Ali, todas as tribos de motoclistas se encontram: os proprietários de custom, que é uma moto mais estradeira e estilizada; de motos trail, que podem andar tanto em asfalto quanto em estradas de chão; a galera das motos esportivas, de maior velocidade, que você normalmente vê paramentada com macacão, bota e luva; e outras ainda mais exóticas, como a dos tricicleiros.
Ironicamente, no encontro Marau em 2 Rodas, os veículos de três rodas eram os que mais chamavam atenção na manhã de um sábado de fevereiro. Adaptados com pneu de avião, farolete de Harley, motor de Santana, painel de Tempra, caixas de som e adesivos imitando fogo, os triciclos pertencem ao vigilante Rodrigo Fernandes Moreira, 24 anos, e a seu pai, o metalúrgico Luiz Carlos Affonso Moreira, 60 anos.
— Ser diferente é que é o bom — alega o jovem.
No parque municipal de Marau, no Norte do Estado, centenas de visitantes eram recebidos para a 17ª edição do encontro ao som de clássicos de Creedence, Guns ‘N’ Roses e Bon Jovi, mesclados ao barulho das motos sendo aceleradas sem sair do lugar – embora os organizadores de encontros se esforcem para coibir a famigerada “zoeira”. Essa tradição se repete em todos os eventos: o motociclista estaciona sua moto em algum lugar à mostra e passa a caminhar admirando as outras, como se fosse uma exposição.

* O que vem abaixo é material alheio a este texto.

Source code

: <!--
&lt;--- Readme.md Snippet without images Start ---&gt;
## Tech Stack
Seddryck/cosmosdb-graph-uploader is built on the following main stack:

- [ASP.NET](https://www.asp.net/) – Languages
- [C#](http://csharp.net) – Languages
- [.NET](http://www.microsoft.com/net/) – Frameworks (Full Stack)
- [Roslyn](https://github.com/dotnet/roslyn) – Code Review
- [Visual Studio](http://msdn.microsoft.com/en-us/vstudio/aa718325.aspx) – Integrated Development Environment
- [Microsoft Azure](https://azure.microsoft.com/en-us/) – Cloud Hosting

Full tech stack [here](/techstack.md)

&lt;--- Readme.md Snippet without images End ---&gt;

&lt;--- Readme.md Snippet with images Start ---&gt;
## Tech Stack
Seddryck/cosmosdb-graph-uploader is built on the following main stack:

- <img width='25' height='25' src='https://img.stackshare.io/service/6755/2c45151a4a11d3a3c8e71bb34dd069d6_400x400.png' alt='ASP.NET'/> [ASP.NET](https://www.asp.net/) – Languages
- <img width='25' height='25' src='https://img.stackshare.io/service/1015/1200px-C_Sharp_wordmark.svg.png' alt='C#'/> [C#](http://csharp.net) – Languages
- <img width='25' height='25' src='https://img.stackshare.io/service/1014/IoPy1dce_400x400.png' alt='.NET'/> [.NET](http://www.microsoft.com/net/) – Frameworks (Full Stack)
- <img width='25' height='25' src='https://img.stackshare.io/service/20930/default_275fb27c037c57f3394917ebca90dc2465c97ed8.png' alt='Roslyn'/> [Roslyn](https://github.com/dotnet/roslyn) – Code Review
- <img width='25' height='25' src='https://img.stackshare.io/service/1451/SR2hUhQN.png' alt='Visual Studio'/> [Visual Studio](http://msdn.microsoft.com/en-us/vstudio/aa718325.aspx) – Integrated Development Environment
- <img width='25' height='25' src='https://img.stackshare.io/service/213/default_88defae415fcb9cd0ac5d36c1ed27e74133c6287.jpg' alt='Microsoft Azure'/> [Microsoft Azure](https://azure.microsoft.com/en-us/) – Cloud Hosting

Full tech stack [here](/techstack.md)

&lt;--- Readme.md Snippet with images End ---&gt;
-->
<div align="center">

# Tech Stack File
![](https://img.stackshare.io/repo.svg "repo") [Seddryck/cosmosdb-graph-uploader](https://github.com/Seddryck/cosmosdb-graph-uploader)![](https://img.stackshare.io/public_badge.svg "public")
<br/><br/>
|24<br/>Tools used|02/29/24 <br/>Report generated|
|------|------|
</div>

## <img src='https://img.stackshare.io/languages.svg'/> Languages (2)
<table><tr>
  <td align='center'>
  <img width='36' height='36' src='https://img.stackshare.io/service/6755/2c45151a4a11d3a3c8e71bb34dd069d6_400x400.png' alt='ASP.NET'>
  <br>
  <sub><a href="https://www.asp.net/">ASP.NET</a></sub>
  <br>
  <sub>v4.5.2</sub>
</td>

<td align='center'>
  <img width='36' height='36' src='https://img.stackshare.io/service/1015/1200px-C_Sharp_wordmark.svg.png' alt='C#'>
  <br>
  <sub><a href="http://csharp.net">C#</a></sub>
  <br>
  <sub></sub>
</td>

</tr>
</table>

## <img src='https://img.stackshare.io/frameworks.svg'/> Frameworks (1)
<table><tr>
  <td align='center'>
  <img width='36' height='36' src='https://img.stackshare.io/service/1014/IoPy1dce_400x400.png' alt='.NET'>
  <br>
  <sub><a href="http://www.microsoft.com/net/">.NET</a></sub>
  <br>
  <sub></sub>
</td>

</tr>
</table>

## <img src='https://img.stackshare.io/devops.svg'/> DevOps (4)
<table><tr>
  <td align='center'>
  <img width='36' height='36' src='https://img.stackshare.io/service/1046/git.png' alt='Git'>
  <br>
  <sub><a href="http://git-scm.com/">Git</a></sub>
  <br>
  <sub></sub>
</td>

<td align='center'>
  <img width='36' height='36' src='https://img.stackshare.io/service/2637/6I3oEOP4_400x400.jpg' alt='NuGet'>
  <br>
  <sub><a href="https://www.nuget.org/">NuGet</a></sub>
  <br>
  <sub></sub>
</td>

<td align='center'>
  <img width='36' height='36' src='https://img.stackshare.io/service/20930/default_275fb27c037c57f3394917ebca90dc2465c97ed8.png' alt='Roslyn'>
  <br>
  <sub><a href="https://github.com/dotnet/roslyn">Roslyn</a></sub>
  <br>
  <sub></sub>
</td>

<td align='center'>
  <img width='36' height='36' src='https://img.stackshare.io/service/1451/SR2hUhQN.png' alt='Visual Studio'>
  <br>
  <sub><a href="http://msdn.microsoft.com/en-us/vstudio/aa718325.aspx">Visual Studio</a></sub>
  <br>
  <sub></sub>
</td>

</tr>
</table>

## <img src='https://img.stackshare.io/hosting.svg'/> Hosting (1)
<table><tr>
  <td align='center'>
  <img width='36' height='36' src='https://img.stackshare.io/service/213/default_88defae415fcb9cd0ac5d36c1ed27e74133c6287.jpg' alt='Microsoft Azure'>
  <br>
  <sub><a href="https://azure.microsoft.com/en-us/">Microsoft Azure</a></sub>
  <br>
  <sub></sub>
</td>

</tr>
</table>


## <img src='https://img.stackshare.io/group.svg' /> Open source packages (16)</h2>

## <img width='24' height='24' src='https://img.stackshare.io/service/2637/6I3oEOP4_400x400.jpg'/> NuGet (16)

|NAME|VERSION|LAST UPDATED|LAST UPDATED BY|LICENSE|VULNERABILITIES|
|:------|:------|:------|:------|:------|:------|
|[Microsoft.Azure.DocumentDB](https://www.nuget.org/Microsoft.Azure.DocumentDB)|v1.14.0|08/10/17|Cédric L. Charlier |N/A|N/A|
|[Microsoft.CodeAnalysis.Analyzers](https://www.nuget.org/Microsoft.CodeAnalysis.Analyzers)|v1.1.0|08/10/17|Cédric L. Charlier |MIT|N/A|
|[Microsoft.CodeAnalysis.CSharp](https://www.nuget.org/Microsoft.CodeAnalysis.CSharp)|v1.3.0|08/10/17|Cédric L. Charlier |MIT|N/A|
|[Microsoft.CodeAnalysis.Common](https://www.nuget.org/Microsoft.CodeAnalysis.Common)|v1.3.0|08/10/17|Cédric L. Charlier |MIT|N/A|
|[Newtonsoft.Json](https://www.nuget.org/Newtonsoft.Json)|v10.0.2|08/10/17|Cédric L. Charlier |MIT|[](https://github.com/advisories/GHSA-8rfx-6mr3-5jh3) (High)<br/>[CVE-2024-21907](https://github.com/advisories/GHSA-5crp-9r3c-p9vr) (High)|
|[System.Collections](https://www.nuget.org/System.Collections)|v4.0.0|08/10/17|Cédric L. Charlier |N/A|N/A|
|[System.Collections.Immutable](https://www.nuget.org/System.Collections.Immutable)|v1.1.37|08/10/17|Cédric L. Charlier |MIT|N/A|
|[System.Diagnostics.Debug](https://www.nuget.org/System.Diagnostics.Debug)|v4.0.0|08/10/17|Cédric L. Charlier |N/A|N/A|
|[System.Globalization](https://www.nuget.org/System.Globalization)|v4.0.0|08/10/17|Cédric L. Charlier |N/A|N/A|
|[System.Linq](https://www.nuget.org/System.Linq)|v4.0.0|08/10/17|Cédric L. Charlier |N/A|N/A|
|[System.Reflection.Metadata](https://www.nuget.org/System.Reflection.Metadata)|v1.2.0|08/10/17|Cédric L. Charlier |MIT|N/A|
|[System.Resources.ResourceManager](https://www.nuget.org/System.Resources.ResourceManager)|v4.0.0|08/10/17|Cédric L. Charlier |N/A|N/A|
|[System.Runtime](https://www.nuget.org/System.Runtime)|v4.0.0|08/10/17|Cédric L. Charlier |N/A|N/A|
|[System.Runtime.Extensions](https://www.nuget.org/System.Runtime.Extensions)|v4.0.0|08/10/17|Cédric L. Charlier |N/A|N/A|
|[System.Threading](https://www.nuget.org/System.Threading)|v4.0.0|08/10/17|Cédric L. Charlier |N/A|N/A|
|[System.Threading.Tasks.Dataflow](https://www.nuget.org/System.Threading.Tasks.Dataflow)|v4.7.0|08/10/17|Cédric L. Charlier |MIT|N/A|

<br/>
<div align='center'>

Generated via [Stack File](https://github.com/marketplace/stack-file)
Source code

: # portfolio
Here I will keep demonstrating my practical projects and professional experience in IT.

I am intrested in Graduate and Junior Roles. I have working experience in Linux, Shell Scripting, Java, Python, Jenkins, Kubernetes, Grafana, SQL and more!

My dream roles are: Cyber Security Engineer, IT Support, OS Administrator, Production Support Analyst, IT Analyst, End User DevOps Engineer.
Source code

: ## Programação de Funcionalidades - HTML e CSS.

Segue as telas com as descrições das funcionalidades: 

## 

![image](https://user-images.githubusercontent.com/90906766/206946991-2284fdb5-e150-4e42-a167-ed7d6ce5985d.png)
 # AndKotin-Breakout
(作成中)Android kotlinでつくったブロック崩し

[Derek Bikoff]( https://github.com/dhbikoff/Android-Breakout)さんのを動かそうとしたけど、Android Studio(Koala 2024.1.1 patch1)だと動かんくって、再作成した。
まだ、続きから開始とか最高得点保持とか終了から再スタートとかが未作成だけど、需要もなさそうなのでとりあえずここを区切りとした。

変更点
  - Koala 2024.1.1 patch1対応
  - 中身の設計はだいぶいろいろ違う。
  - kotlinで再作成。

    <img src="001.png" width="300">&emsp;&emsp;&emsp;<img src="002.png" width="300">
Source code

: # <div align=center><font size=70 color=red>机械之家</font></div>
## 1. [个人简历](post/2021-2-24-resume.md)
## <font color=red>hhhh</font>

Mas a moto é o veículo que mais mata no país, e pode acontecer de os participantes serem lembrados disso. A caminho de Marau, um motociclista morreu na RS-324, em Casca. Conforme o Comando Rodoviário da Brigada Militar, o homem perdeu o controle da Kawasaki, saiu da pista e bateu contra uma árvore.

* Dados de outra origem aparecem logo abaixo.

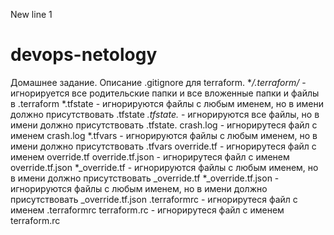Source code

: New line 1
# devops-netology
Домашнее задание.
Описание .gitignore для terraform.
**/.terraform/* - игнорируется все родительские папки и все вложенные папки и файлы в .terraform
*.tfstate - игнорируются файлы с любым именем, но в имени должно присутствовать .tfstate
*.tfstate.* - игнорируются все файлы, но в имени должно присутствовать .tfstate.
crash.log - игнорирутеся файл с именем crash.log
*.tfvars - игнорируются файлы с любым именем, но в имени должно присутствовать .tfvars
override.tf - игнорирутеся файл с именем override.tf
override.tf.json - игнорирутеся файл с именем override.tf.json
*_override.tf - игнорируются файлы с любым именем, но в имени должно присутствовать _override.tf
*_override.tf.json - игнорируются файлы с любым именем, но в имени должно присутствовать _override.tf.json
.terraformrc - игнорирутеся файл с именем .terraformrc
terraform.rc - игнорирутеся файл с именем terraform.rc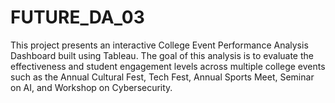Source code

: # FUTURE_DA_03
This project presents an interactive College Event Performance Analysis Dashboard built using Tableau. The goal of this analysis is to evaluate the effectiveness and student engagement levels across multiple college events such as the Annual Cultural Fest, Tech Fest, Annual Sports Meet, Seminar on AI, and Workshop on Cybersecurity.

O comerciante Fabio Junior Pereira, 38 anos, vinha logo atrás. Ele e os amigos de motoclube de Serafina Corrêa chegaram a acionar os Bombeiros, mas não tinha mais o que fazer. Mesmo sem conhecer a vítima, ele chorou.
A tragédia não cancelou a ida encontro, mas os fez repensar a conduta no trânsito. Motociclismo também flerta com o medo, por si mesmo ou por quem se ama.

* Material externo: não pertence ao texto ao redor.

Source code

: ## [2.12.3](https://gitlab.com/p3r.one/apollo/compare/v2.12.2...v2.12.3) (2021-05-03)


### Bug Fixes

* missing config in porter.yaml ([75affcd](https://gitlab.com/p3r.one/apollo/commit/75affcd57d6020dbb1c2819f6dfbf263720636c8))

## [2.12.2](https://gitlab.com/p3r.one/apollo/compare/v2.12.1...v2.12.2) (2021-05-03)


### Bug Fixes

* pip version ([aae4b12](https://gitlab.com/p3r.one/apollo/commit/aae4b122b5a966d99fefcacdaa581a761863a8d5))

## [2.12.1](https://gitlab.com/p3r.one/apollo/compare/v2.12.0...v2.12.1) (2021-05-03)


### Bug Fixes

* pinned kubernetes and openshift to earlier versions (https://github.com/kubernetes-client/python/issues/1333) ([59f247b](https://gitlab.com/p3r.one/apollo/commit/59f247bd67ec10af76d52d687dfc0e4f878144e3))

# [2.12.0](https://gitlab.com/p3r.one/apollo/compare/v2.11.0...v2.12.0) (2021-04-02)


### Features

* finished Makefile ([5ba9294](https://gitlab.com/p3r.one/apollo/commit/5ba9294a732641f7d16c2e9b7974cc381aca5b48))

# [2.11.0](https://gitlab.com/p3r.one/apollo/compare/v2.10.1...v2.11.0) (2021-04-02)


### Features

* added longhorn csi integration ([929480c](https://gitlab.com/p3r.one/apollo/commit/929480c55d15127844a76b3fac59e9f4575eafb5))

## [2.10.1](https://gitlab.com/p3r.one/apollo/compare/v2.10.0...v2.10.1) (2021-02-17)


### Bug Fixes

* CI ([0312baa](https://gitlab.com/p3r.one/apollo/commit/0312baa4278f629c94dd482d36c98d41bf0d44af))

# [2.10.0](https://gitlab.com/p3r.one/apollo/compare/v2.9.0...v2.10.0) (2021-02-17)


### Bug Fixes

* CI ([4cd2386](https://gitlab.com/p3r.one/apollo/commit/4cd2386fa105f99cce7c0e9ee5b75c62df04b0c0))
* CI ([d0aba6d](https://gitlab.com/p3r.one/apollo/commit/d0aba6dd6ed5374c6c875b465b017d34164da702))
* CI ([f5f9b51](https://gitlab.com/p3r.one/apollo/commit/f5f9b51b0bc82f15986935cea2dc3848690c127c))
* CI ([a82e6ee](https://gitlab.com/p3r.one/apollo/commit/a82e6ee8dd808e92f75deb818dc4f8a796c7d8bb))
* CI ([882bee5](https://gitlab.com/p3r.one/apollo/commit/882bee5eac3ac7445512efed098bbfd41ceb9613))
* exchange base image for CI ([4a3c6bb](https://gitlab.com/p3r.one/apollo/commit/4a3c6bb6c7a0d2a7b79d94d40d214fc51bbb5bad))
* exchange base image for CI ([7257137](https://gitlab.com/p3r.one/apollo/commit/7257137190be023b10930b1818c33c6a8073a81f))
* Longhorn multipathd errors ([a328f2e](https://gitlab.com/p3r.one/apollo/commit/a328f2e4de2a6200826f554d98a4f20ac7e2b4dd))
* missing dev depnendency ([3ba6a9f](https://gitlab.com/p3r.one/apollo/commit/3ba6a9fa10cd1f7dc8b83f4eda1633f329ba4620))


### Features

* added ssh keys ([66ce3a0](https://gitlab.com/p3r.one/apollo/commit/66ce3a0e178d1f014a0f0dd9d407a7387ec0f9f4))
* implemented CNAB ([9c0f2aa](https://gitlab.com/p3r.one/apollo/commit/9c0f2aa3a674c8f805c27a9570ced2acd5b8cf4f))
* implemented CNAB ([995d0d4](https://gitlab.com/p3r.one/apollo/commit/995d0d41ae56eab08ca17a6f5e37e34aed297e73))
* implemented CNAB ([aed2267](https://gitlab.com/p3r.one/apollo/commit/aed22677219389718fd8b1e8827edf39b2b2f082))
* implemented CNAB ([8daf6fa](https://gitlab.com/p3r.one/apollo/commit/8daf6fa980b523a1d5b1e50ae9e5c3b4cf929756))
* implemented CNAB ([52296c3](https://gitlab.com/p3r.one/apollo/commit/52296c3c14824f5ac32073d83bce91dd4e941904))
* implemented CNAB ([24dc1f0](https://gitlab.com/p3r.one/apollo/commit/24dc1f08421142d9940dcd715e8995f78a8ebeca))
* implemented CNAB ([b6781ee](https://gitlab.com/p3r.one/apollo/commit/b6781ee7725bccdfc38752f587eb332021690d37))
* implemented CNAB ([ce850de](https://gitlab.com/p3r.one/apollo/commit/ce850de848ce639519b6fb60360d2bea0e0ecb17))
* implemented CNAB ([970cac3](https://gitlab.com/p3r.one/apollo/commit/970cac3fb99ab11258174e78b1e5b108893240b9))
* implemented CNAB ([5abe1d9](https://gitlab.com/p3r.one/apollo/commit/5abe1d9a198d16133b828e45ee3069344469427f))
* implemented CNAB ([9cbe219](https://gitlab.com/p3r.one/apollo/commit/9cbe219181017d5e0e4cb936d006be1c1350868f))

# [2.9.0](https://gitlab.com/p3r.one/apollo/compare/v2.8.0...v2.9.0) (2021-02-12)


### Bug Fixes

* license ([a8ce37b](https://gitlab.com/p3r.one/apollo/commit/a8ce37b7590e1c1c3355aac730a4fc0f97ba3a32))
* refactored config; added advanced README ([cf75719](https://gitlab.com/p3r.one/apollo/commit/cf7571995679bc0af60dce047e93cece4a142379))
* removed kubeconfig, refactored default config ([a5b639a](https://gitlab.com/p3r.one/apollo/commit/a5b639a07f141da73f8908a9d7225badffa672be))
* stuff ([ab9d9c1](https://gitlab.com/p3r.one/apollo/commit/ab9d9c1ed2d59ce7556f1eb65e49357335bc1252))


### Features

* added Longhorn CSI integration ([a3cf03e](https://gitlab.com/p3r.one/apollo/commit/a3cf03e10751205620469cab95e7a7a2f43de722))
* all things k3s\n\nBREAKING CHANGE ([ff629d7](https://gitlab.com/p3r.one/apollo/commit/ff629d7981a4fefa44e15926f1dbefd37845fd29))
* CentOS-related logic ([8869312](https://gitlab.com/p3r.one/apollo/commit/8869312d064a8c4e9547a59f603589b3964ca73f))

— Meus dois filhos, de 19 e 20 anos, têm carteira de moto, minha esposa também. Eu sempre saio pedindo a Deus que não quero ver nada disso com alguém da minha turma — diz Fabio.
A vida nos encontros de motos
Quando começou a participar de eventos de moto, há 28 anos, o peruano Welinton Perera Macedo estendia um colete de couro sobre seu triciclo e ali vendia correntes, brincos e acessórios para tirar a grana do combustível.
Aos 59 anos, Welinton segue levando seu colete de encontro em encontro. Mas agora ele vende as bijuterias em tendas de quatro metros quadrados, junto com bandana de caveira, camiseta do Metallica, do Iron Maiden, do Guns, chaveiro, retalho bordado para costurar em jaqueta e outras dezenas de produtos.
Calcula que já tenha conhecido 12 Estados dessa forma. Antes de ir a Marau, sua família passou por Navegantes (SC) e Tramandaí (RS) e, na sequência, iriam a Indaial (SC), Xaxim (SC), Dionísio Cerqueira (SC), Rio Verde (MS) e Cabo Frio (RJ).
O valor que tira fica em torno de R$ 1,3 mil por encontro.O peruano reclama que muita gente tem a impressão errada do motociclista, talvez em razão das roupas escuras e por vezes com caveiras e demônios que ele mesmo vende.
— A vestimenta que a gente usa simboliza uma forma de tirar o estresse. As pessoas não sabem que debaixo do colete tem gente com a mentalidade do bem — explica.
— Motociclismo é atitude e respeito.
Welinton quer se aposentar em dois anos, vai comprar de novo um triciclo e começar a ir nos encontros “para ver os amigos”. E, depois de criar sua família em eventos do tipo, talvez até pegue alguma estrada mais longa. O filho Martin de Jesus Perera Gallego, 20, já está juntando dinheiro para comprar uma moto, com o sonho de atravessar a fronteira com o pai para visitar o Peru.